RECORDS PROVIDED:
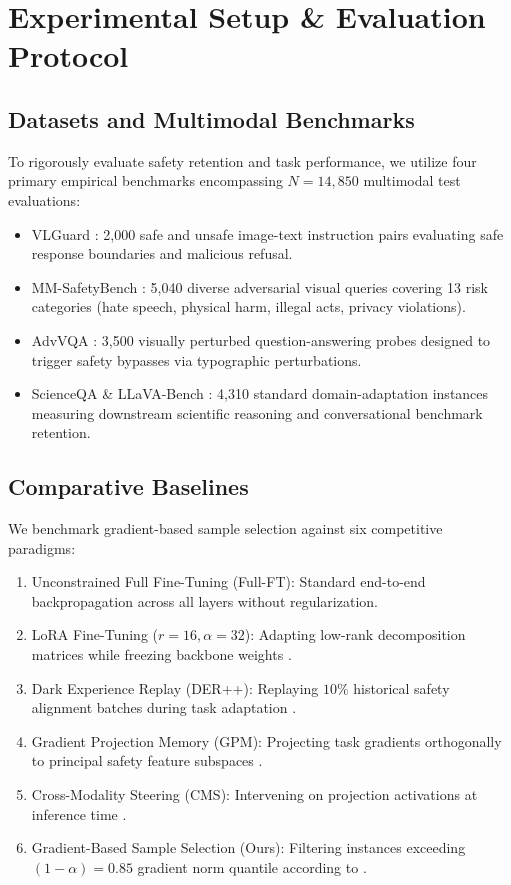 \documentclass[10pt,journal,compsoc,twocolumn]{IEEEtran}
\begin{document}
\begin{table}[t]
\section{Experimental Setup \& Evaluation Protocol}



\subsection{Datasets and Multimodal Benchmarks}

To rigorously evaluate safety retention and task performance, we utilize four primary empirical benchmarks encompassing $N = 14,850$ multimodal test evaluations:
\begin{itemize}
  \item VLGuard \cite{arxiv_2406_00584}: 2,000 safe and unsafe image-text instruction pairs evaluating safe response boundaries and malicious refusal.
  \item MM-SafetyBench \cite{crossref_10_48550_arxiv_2311_17600}: 5,040 diverse adversarial visual queries covering 13 risk categories (hate speech, physical harm, illegal acts, privacy violations).
  \item AdvVQA \cite{arxiv_2308_12898}: 3,500 visually perturbed question-answering probes designed to trigger safety bypasses via typographic perturbations.
  \item ScienceQA \& LLaVA-Bench \cite{arxiv_2604_17215}: 4,310 standard domain-adaptation instances measuring downstream scientific reasoning and conversational benchmark retention.
\end{itemize}


\subsection{Comparative Baselines}

We benchmark gradient-based sample selection against six competitive paradigms:
\begin{enumerate}
  \item Unconstrained Full Fine-Tuning (Full-FT): Standard end-to-end backpropagation across all layers without regularization.
  \item LoRA Fine-Tuning ($r=16, \alpha=32$): Adapting low-rank decomposition matrices while freezing backbone weights \cite{arxiv_2308_12898}.
  \item Dark Experience Replay (DER++): Replaying $10\%$ historical safety alignment batches during task adaptation \cite{arxiv_2406_04028}.
  \item Gradient Projection Memory (GPM): Projecting task gradients orthogonally to principal safety feature subspaces \cite{arxiv_2404_01131}.
  \item Cross-Modality Steering (CMS): Intervening on projection activations at inference time \cite{arxiv_2501_02497}.
  \item Gradient-Based Sample Selection (Ours): Filtering instances exceeding $(1-\alpha)=0.85$ gradient norm quantile according to \cite{arxiv_2604_17215}.
\end{enumerate}





\end{table}
\end{document}
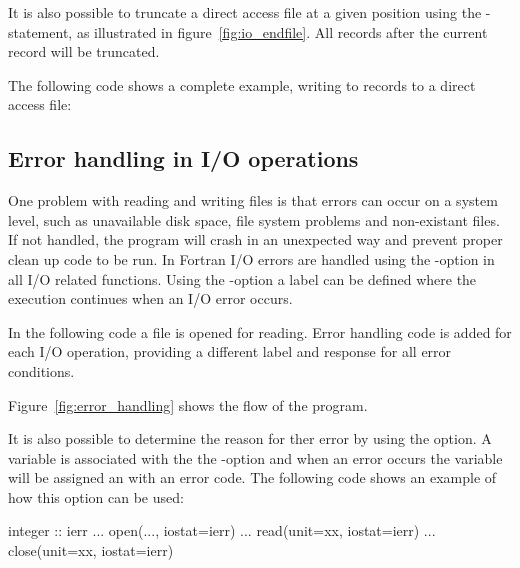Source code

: 
It is also possible to truncate a direct access file at a given position using the -statement, as illustrated in figure~\ref{fig:io_endfile}. All records after the current record will be truncated.


The following code shows a complete example, writing to records to a direct access file:


\subsection{Error handling in I/O operations}

One problem with reading and writing files is that errors can occur on a system level, such as unavailable disk space, file system problems and non-existant files. If not handled, the program will crash in an unexpected way and prevent proper clean up code to be run. In Fortran I/O errors are handled using the -option in all I/O related functions. Using the -option a label can be defined where the execution continues when an I/O error occurs. 

In the following code a file is opened for reading. Error handling code is added for each I/O operation, providing a different label and response for all error conditions. 


Figure~\ref{fig:error_handling} shows the flow of the program.


\newpage
It is also possible to determine the reason for ther error by using the  option. A variable is associated with the the -option and when an error occurs the variable will be assigned an with an error code. The following code shows an example of how this option can be used:

\begin{fortrancodeenv}
integer :: ierr
...
open(..., iostat=ierr)
...
read(unit=xx, iostat=ierr)
...
close(unit=xx, iostat=ierr)
\end{fortrancodeenv}

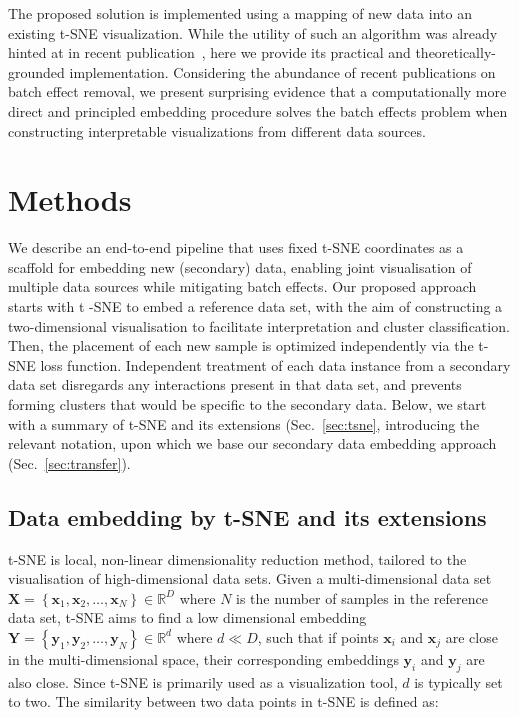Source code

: \documentclass[runningheads]{llncs}
\begin{document}
The proposed solution is implemented using a mapping of
new data into an existing t-SNE visualization. While the
utility of such an algorithm was already hinted at in recent
publication~\cite{art_of_using_tsne}, here we provide its practical and
theoretically-grounded implementation. Considering the abundance of recent
publications on batch effect removal, we present surprising evidence that a
computationally more direct and principled embedding procedure solves the batch
effects problem when constructing interpretable visualizations from different
data sources.


\section{Methods}

We describe an end-to-end pipeline that uses fixed t-SNE coordinates as a scaffold for
embedding new (secondary) data, enabling joint visualisation of multiple data sources
while mitigating batch effects. Our proposed approach starts with t\nobreakdash
-SNE to embed a reference data set, with the aim of constructing a
two-dimensional visualisation to facilitate interpretation and cluster
classification. Then, the placement of each new sample is
optimized independently via the
t\nobreakdash -SNE loss function. Independent treatment of each data instance from
a secondary data set disregards any interactions present in that data set, and
prevents forming clusters that would be specific to the secondary data. Below, we start
with a summary of t-SNE and its extensions (Sec.~\ref{sec:tsne}, introducing
the relevant notation, upon which we base our secondary data embedding
approach (Sec.~\ref{sec:transfer}).


\subsection{Data embedding by t-SNE and its extensions\label{sec:tsne}}

t-SNE is local, non-linear dimensionality reduction method, tailored to the visualisation of
high-dimensional data sets. Given a multi-dimensional data set $\mathbf{X} =
\left \{ \mathbf{x}_1, \mathbf{x}_2, \dots, \mathbf{x}_N \right \} \in
\mathbb{R}^D$ where $N$ is the number of samples in the reference data set,
t-SNE aims to find a low dimensional embedding $\mathbf{Y} = \left \{
\mathbf{y}_1, \mathbf{y}_2, \dots, \mathbf{y}_N \right \} \in \mathbb{R}^d$
where $d \ll D$, such that if points $\mathbf{x}_i$ and $\mathbf{x}_j$ are
close in the multi-dimensional space, their corresponding embeddings
$\mathbf{y}_i$ and $\mathbf{y}_j$ are also close. Since t-SNE is primarily used
as a visualization tool, $d$ is typically set to two. The similarity between
two data points in t-SNE is defined as:
\end{document}
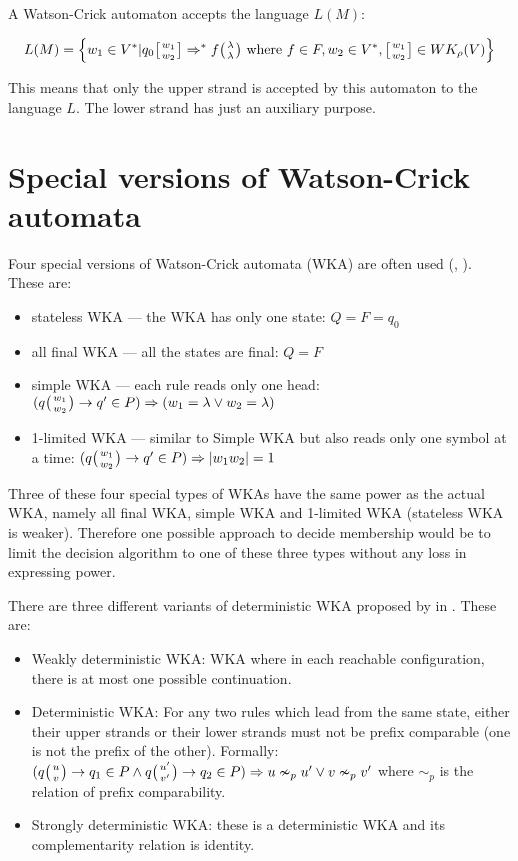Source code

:A Watson-Crick automaton accepts the language $L(M)$:

$$L(M) = \Big\{w_1 \in V^* | q_0 \wkdomain{w_1}{w_2} \Rightarrow^* f \wkpair{\lambda}{\lambda} \textnormal{ where } f \in F, w_2 \in V^*, \wkdomain{w_1}{w_2} \in WK_{\rho}(V)\Big\}$$

This means that only the upper strand is accepted by this automaton to the language $L$. The lower strand has just an auxiliary purpose.

\section{Special versions of Watson-Crick automata}
Four special versions of Watson-Crick automata (WKA) are often used (\cite{DETERM_WKA}, \cite{STATE_COMPL}). These are:
\begin{itemize}
  \item{stateless WKA --- the WKA has only one state: $Q = F = {q_0}$}
  \item{all final WKA --- all the states are final: $Q = F$}
  \item{simple WKA --- each rule reads only one head: $(q \wkpair{w_1}{w_2} \rightarrow q' \in P) \Rightarrow (w_1 = \lambda \vee w_2 = \lambda)$}
  \item{1-limited WKA --- similar to Simple WKA but also reads only one symbol at a time: $(q\wkpair{w_1}{w_2} \rightarrow q' \in P) \Rightarrow |w_1 w_2| = 1$}
\end{itemize}

Three of these four special types of WKAs have the same power as the actual WKA, namely all final WKA, simple WKA and 1-limited WKA (stateless WKA is weaker). Therefore one possible approach to decide membership would be to limit the decision algorithm to one of these three types without any loss in expressing power.

There are three different variants of deterministic WKA proposed by in \cite{DETERM_WKA}. These are:
\begin{itemize}
  \item{Weakly deterministic WKA: WKA where in each reachable configuration, there is at most one possible continuation.}
  \item{Deterministic WKA: For any two rules which lead from the same state, either their upper strands or their lower strands must not be prefix comparable (one is not the prefix of the other). Formally: $(q \wkpair{u}{v} \rightarrow q_1 \in P \wedge q \wkpair{u'}{v'} \rightarrow q_2 \in P) \Rightarrow u \nsim_p u' \vee v \nsim_p v'$ where $\sim_p$ is the relation of prefix comparability.}
  \item{Strongly deterministic WKA: these is a deterministic WKA and its complementarity relation is identity.}
\end{itemize}

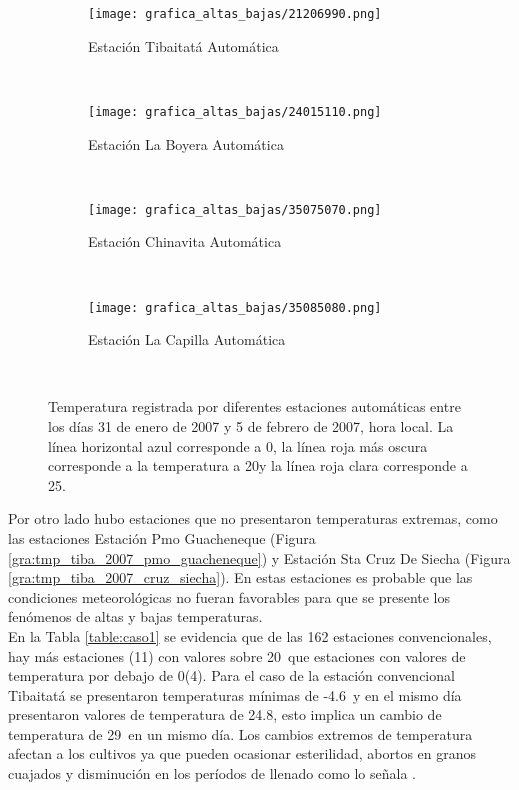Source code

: \begin{figure}[H]\ContinuedFloat
\centering
\begin{subfigure}[normla]{0.4\textwidth}
\caption{Estación Tibaitatá Automática}
\texttt{[image: grafica\_altas\_bajas/21206990.png]}
\label{gra:tmp_tiba_2007_tibaitata}
\end{subfigure}
~
\begin{subfigure}[normla]{0.4\textwidth}
\caption{Estación La Boyera Automática}
\texttt{[image: grafica\_altas\_bajas/24015110.png]}
\label{gra:tmp_tiba_2007_la_boyera}
\end{subfigure}
~
\begin{subfigure}[normla]{0.4\textwidth}
\caption{Estación Chinavita Automática}
\texttt{[image: grafica\_altas\_bajas/35075070.png]}
\label{gra:tmp_tiba_2007_chinavita}
\end{subfigure}
~
\begin{subfigure}[normla]{0.4\textwidth}
\caption{Estación La Capilla Automática}
\texttt{[image: grafica\_altas\_bajas/35085080.png]}
\label{gra:tmp_tiba_2007_capilla}
\end{subfigure}
~
    
    
    \caption{Temperatura registrada por diferentes estaciones automáticas entre los días 31 de enero de 2007 y 5 de febrero de 2007, hora local. La línea horizontal azul corresponde a 0\celc, la línea roja más oscura corresponde a la temperatura a 20\celc y la línea roja clara corresponde a 25\celc.}
    \label{gra:tmp_tiba_2007}
\end{figure}



Por otro lado hubo estaciones que no presentaron temperaturas extremas, como las estaciones Estación Pmo Guacheneque (Figura \ref{gra:tmp_tiba_2007_pmo_guacheneque}) y Estación Sta Cruz De Siecha (Figura \ref{gra:tmp_tiba_2007_cruz_siecha}). En estas estaciones es probable que las condiciones meteorológicas no fueran favorables para que se presente los fenómenos de altas y bajas temperaturas.\\

En la Tabla \ref{table:caso1} se evidencia que de las 162 estaciones convencionales, hay más estaciones (11) con valores sobre 20\celc\ que estaciones con valores de temperatura por debajo de 0\celc (4). Para el caso de la estación convencional Tibaitatá se presentaron temperaturas mínimas de -4.6\celc\ y en el mismo día presentaron valores de temperatura de 24.8\celc, esto implica un cambio de temperatura de 29\celc\ en un mismo día. Los cambios extremos de temperatura afectan a los cultivos ya que pueden ocasionar esterilidad, abortos en granos cuajados y disminución en los períodos de llenado como lo señala \citet{Hatfield2015}.\\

PROBLEM DESCRIPTION:
Say, as a single number and nothing more, how many lines of the entries contain the word "ierr".

ANSWER TO THE EXERCISE:
4